Une justice criminelle malmenée

Depuis plusieurs années déjà, force est de constater que la justice criminelle souffre de différents maux.
Dans un premier temps, le manque de moyens rend inenvisageable un traitement rapide des affaires. Ces allongements des durées de jugement entraînent de toute évidence une augmentation significative du nombre de prévenus placés en détention provisoire, et la saturation des maisons d’arrêt. Pour y remédier, fut envisagée la correctionnalisation des crimes prévue, depuis la loi du 9 mars 2004, par l’article 469 du Code de procédure pénale. Elle est devenue très fréquente, notamment s’agissant de la requalification de viol en agression sexuelle.

L’expérimentation d’un « tribunal criminel »

Le gouvernement, en vue d’améliorer la justice pénale rendue dans les cours d’assises, propose de créer un tribunal criminel départemental composé uniquement de magistrats professionnels. Tout d’abord, le délai d’audiencement devant cette instance serait d’un an seulement. Sa compétence serait limitée au jugement de certains crimes, la cour d’assises retrouvant tout son pouvoir pour les crimes punis de trente ans de réclusion ou encore de la réclusion criminelle à perpétuité.

Ainsi, ne relèveraient de ce tribunal criminel que les crimes punis de quinze à vingt ans de réclusion criminelle comme le viol, ou encore les vols aggravés, commis en dehors de toute récidive légale et uniquement par des personnes majeures.

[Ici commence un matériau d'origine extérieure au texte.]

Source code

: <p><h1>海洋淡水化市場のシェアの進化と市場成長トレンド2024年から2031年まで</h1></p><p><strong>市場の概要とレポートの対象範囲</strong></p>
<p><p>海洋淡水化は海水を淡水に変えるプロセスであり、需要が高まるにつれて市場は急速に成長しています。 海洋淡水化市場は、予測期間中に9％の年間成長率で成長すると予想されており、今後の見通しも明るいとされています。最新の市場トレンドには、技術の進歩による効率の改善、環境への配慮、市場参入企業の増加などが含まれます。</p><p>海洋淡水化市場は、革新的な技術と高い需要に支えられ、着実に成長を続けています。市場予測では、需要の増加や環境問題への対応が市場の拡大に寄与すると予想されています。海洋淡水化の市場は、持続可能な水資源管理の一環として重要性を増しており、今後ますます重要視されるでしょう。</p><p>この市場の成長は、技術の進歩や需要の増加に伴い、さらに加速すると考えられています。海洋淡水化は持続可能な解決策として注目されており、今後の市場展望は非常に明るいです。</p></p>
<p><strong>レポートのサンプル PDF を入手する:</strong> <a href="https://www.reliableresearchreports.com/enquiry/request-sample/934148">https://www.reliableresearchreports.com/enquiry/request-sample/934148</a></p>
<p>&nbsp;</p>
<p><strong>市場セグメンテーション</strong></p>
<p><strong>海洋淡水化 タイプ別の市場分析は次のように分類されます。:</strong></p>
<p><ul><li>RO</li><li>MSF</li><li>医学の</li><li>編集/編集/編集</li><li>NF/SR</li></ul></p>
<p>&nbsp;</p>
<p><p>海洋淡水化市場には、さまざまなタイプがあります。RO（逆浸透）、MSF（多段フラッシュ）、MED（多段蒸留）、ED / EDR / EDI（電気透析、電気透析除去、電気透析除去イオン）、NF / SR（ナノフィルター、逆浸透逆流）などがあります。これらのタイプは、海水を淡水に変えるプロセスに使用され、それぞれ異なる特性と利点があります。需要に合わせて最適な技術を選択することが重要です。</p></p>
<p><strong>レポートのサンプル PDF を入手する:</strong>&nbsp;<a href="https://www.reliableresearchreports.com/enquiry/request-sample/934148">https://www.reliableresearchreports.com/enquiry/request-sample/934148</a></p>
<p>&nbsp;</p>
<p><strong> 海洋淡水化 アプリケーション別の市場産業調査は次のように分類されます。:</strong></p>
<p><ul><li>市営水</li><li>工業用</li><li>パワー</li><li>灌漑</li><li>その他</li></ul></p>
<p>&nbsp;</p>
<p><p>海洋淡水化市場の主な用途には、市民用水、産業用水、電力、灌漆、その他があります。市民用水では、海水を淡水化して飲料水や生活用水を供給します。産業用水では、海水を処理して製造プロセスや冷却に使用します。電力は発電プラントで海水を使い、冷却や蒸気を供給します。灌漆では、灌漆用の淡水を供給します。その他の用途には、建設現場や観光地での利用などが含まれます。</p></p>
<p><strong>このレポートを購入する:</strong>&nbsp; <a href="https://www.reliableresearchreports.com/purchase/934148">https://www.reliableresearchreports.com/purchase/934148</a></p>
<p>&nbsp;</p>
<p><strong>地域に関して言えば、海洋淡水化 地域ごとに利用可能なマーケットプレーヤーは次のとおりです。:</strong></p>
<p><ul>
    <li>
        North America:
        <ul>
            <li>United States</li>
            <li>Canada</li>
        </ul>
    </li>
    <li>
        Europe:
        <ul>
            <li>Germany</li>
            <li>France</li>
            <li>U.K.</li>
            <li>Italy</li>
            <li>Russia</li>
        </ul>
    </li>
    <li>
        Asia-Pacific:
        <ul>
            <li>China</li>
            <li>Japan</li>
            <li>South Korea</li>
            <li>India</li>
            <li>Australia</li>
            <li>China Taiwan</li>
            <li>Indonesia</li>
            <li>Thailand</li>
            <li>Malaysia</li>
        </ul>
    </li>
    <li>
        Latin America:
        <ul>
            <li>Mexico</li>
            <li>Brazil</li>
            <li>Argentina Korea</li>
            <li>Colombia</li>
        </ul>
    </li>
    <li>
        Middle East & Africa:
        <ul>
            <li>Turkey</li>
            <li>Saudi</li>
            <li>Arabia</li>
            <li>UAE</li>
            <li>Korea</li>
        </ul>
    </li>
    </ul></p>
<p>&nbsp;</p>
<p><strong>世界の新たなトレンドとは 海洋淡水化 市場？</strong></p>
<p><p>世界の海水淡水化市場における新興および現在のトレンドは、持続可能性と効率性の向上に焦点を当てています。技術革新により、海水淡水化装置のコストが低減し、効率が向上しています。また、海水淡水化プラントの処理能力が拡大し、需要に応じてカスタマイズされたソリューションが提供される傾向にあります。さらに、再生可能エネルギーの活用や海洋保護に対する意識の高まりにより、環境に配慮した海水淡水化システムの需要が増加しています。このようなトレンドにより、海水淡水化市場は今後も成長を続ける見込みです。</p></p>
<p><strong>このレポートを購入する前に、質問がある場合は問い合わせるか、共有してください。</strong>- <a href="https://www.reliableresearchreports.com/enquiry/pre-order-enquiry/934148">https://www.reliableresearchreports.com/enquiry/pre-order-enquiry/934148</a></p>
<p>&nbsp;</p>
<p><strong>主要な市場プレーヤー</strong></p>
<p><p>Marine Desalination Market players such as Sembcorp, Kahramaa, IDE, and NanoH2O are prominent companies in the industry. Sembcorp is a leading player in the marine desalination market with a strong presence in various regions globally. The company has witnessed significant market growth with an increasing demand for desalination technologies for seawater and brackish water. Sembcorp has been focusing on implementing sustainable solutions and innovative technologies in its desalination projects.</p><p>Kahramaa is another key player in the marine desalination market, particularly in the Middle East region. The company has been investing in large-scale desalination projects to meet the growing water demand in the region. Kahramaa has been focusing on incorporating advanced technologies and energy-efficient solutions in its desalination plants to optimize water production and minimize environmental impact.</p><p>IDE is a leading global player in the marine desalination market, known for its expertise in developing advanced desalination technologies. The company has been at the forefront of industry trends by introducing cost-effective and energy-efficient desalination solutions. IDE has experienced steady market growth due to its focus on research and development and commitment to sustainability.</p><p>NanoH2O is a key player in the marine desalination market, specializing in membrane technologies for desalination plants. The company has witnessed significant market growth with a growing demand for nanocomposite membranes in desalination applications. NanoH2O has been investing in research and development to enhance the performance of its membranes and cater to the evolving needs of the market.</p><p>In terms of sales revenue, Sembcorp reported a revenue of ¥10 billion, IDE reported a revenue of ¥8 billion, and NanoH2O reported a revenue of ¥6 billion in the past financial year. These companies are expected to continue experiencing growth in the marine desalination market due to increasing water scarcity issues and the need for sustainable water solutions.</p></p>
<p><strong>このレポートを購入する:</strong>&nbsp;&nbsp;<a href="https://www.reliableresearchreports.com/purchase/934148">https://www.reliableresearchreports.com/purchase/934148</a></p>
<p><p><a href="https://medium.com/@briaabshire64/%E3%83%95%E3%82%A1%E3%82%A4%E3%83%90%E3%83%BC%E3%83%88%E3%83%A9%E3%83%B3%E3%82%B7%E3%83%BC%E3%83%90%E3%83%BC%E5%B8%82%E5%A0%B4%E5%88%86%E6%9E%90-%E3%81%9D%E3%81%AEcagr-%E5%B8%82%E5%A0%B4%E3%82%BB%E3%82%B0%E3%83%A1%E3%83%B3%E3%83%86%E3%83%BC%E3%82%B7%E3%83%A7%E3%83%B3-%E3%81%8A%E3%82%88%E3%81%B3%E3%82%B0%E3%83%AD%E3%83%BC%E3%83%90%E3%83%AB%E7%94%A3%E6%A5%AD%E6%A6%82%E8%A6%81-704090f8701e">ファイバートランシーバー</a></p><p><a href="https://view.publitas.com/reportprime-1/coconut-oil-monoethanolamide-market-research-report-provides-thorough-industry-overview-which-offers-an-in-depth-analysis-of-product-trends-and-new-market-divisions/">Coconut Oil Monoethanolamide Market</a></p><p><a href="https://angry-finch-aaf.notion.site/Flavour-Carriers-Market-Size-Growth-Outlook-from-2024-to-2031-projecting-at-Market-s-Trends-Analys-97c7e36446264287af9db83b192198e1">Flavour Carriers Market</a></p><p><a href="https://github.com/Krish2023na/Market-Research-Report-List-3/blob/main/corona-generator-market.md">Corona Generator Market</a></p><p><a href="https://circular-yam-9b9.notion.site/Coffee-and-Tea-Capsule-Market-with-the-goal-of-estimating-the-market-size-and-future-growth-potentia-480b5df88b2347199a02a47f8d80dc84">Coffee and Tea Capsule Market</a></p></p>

Il serait aussi en mesure, tout comme les cours d’assises, de connaitre du jugement des délits connexes au crime.

Le législateur opèrerait donc une hiérarchisation des crimes, les « moins graves » relevant d’une juridiction différente de ceux considérés comme particulièrement graves. La question se pose alors de la compétence de chacun en cas de requalification – à la hausse où à la baisse – des faits : le tribunal criminel aurait l’obligation de renvoyer devant la cour d’assises l’auteur d’un crime ne relevant pas de sa compétence et inversement.

Conclusion
Sur ce point, le projet de réforme divise les magistrats, Céline Parisot, secrétaire générale de l’Union Syndicale des Magistrats témoigne de la satisfaction du syndicat en déclarant à l’Agence France Presse « On pourra juger des crimes comme des crimes ».

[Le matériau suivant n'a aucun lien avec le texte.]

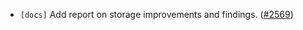 - `[docs]` Add report on storage improvements and findings. ([\#2569](https://github.com/depinnetwork/por-consensus/pull/2569))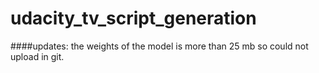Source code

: # udacity_tv_script_generation
####updates:
the weights of the model is more than 25 mb so could not upload in git.
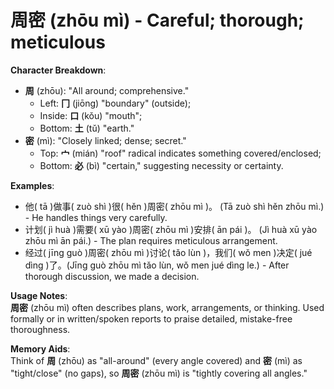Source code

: # **周密 (zhōu mì) - Careful; thorough; meticulous**

**Character Breakdown**:  
- **周** (zhōu): "All around; comprehensive."
  - Left: **冂** (jiōng) "boundary" (outside);
  - Inside: **口** (kǒu) "mouth";
  - Bottom: **土** (tǔ) "earth."  
- **密** (mì): "Closely linked; dense; secret."
  - Top: **宀** (mián) "roof" radical indicates something covered/enclosed;
  - Bottom: **必** (bì) "certain," suggesting necessity or certainty.

**Examples**:  
- 他( tā )做事( zuò shì )很( hěn )周密( zhōu mì )。 (Tā zuò shì hěn zhōu mì.) - He handles things very carefully.  
- 计划( jì huà )需要( xū yào )周密( zhōu mì )安排( ān pái )。 (Jì huà xū yào zhōu mì ān pái.) - The plan requires meticulous arrangement.  
- 经过( jīng guò )周密( zhōu mì )讨论( tǎo lùn )，我们( wǒ men )决定( jué dìng )了。(Jīng guò zhōu mì tǎo lùn, wǒ men jué dìng le.) - After thorough discussion, we made a decision.

**Usage Notes**:  
**周密** (zhōu mì) often describes plans, work, arrangements, or thinking. Used formally or in written/spoken reports to praise detailed, mistake-free thoroughness.

**Memory Aids**:  
Think of **周** (zhōu) as "all-around" (every angle covered) and **密** (mì) as "tight/close" (no gaps), so **周密** (zhōu mì) is "tightly covering all angles."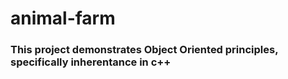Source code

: # animal-farm

### This project demonstrates Object Oriented principles, specifically inherentance in c++
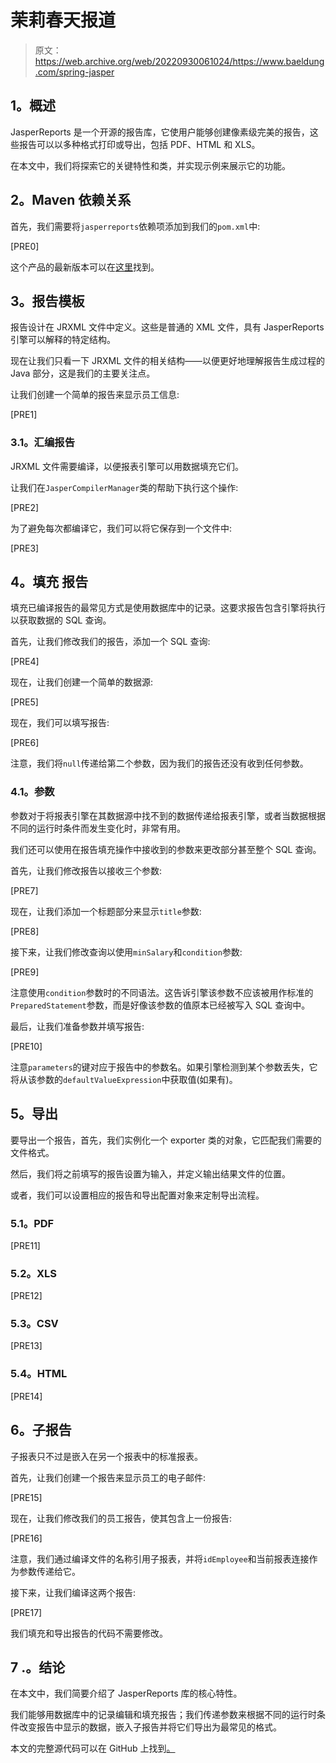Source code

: # 茉莉春天报道

> 原文：<https://web.archive.org/web/20220930061024/https://www.baeldung.com/spring-jasper>

## **1。概述**

JasperReports 是一个开源的报告库，它使用户能够创建像素级完美的报告，这些报告可以以多种格式打印或导出，包括 PDF、HTML 和 XLS。

在本文中，我们将探索它的关键特性和类，并实现示例来展示它的功能。

## **2。Maven 依赖关系**

首先，我们需要将`jasperreports`依赖项添加到我们的`pom.xml`中:

[PRE0]

这个产品的最新版本可以在[这里](https://web.archive.org/web/20220524060340/https://search.maven.org/classic/#search%7Cgav%7C1%7Cg%3A%22net.sf.jasperreports%22%20AND%20a%3A%22jasperreports%22)找到。

## **3。报告模板**

报告设计在 JRXML 文件中定义。这些是普通的 XML 文件，具有 JasperReports 引擎可以解释的特定结构。

现在让我们只看一下 JRXML 文件的相关结构——以便更好地理解报告生成过程的 Java 部分，这是我们的主要关注点。

让我们创建一个简单的报告来显示员工信息:

[PRE1]

### **3.1。汇编报告**

JRXML 文件需要编译，以便报表引擎可以用数据填充它们。

让我们在`JasperCompilerManager`类的帮助下执行这个操作:

[PRE2]

为了避免每次都编译它，我们可以将它保存到一个文件中:

[PRE3]

## **4。填充** **报告**

填充已编译报告的最常见方式是使用数据库中的记录。这要求报告包含引擎将执行以获取数据的 SQL 查询。

首先，让我们修改我们的报告，添加一个 SQL 查询:

[PRE4]

现在，让我们创建一个简单的数据源:

[PRE5]

现在，我们可以填写报告:

[PRE6]

注意，我们将`null`传递给第二个参数，因为我们的报告还没有收到任何参数。

### **4.1。参数**

参数对于将报表引擎在其数据源中找不到的数据传递给报表引擎，或者当数据根据不同的运行时条件而发生变化时，非常有用。

我们还可以使用在报告填充操作中接收到的参数来更改部分甚至整个 SQL 查询。

首先，让我们修改报告以接收三个参数:

[PRE7]

现在，让我们添加一个标题部分来显示`title`参数:

[PRE8]

接下来，让我们修改查询以使用`minSalary`和`condition`参数:

[PRE9]

注意使用`condition`参数时的不同语法。这告诉引擎该参数不应该被用作标准的`PreparedStatement`参数，而是好像该参数的值原本已经被写入 SQL 查询中。

最后，让我们准备参数并填写报告:

[PRE10]

注意`parameters`的键对应于报告中的参数名。如果引擎检测到某个参数丢失，它将从该参数的`defaultValueExpression`中获取值(如果有)。

## **5。导出**

要导出一个报告，首先，我们实例化一个 exporter 类的对象，它匹配我们需要的文件格式。

然后，我们将之前填写的报告设置为输入，并定义输出结果文件的位置。

或者，我们可以设置相应的报告和导出配置对象来定制导出流程。

### **5.1。PDF**

[PRE11]

### 5.2。XLS

[PRE12]

### 5.3。CSV

[PRE13]

### 5.4。HTML

[PRE14]

## **6。子报告**

子报表只不过是嵌入在另一个报表中的标准报表。

首先，让我们创建一个报告来显示员工的电子邮件:

[PRE15]

现在，让我们修改我们的员工报告，使其包含上一份报告:

[PRE16]

注意，我们通过编译文件的名称引用子报表，并将`idEmployee`和当前报表连接作为参数传递给它。

接下来，让我们编译这两个报告:

[PRE17]

我们填充和导出报告的代码不需要修改。

## 7 .**。结论**

在本文中，我们简要介绍了 JasperReports 库的核心特性。

我们能够用数据库中的记录编辑和填充报告；我们传递参数来根据不同的运行时条件改变报告中显示的数据，嵌入子报告并将它们导出为最常见的格式。

本文的完整源代码可以在 GitHub 上找到[。](https://web.archive.org/web/20220524060340/https://github.com/eugenp/tutorials/tree/master/libraries-2)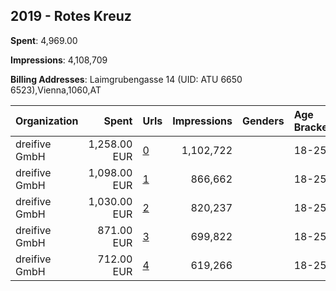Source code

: ## 2019 - Rotes Kreuz 
**Spent**: 4,969.00

**Impressions**: 4,108,709

**Billing Addresses**: Laimgrubengasse 14 (UID: ATU 6650 6523),Vienna,1060,AT

|Organization|Spent|Urls|Impressions|Genders|Age Brackets|Country Codes|
|:---|---:|:---|---:|:---|:---|:---|
|dreifive GmbH|1,258.00 EUR|[0](https://www.snap.com/political-ads/asset/944eee0debbe165e8aa216be7f58c0681b5bcb4be162446747263ac2af6c66b9?mediaType=mp4)|1,102,722||18-25|austria|
|dreifive GmbH|1,098.00 EUR|[1](https://www.snap.com/political-ads/asset/071f0c212a0ec505177887bb7653f6735c6097255f704f92d5d6cdce9e6c58b5?mediaType=mp4)|866,662||18-25|austria|
|dreifive GmbH|1,030.00 EUR|[2](https://www.snap.com/political-ads/asset/8ce10b7886f619c4b63c0e9fc298db0eaa61bf441fa1771e7c593c6033bbe6da?mediaType=mp4)|820,237||18-25|austria|
|dreifive GmbH|871.00 EUR|[3](https://www.snap.com/political-ads/asset/8becbacc57de93047b36f5979c45115b910fa52fa19a893ab319172e108a74c3?mediaType=mp4)|699,822||18-25|austria|
|dreifive GmbH|712.00 EUR|[4](https://www.snap.com/political-ads/asset/6a096eb18c3508778286af2237fb27f944e34f76a653a89e85e126d5edea7fed?mediaType=mp4)|619,266||18-25|austria|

Pour autant, une grande partie de la justice criminelle française sera rendue sans jurés, et cela semble remettre en cause la démocratie dont étaient imprégnées les assises. Jean-Pierre Getti, Président de cour d’assises disait en effet « Je pense que la délibération à la cour d’assises est le lieu le plus démocratique qui soit dans notre vie de citoyen ». Il s’agit maintenant d’attendre les débats devant le Parlement afin d’apprécier la suite qui sera donnée à ce projet de loi.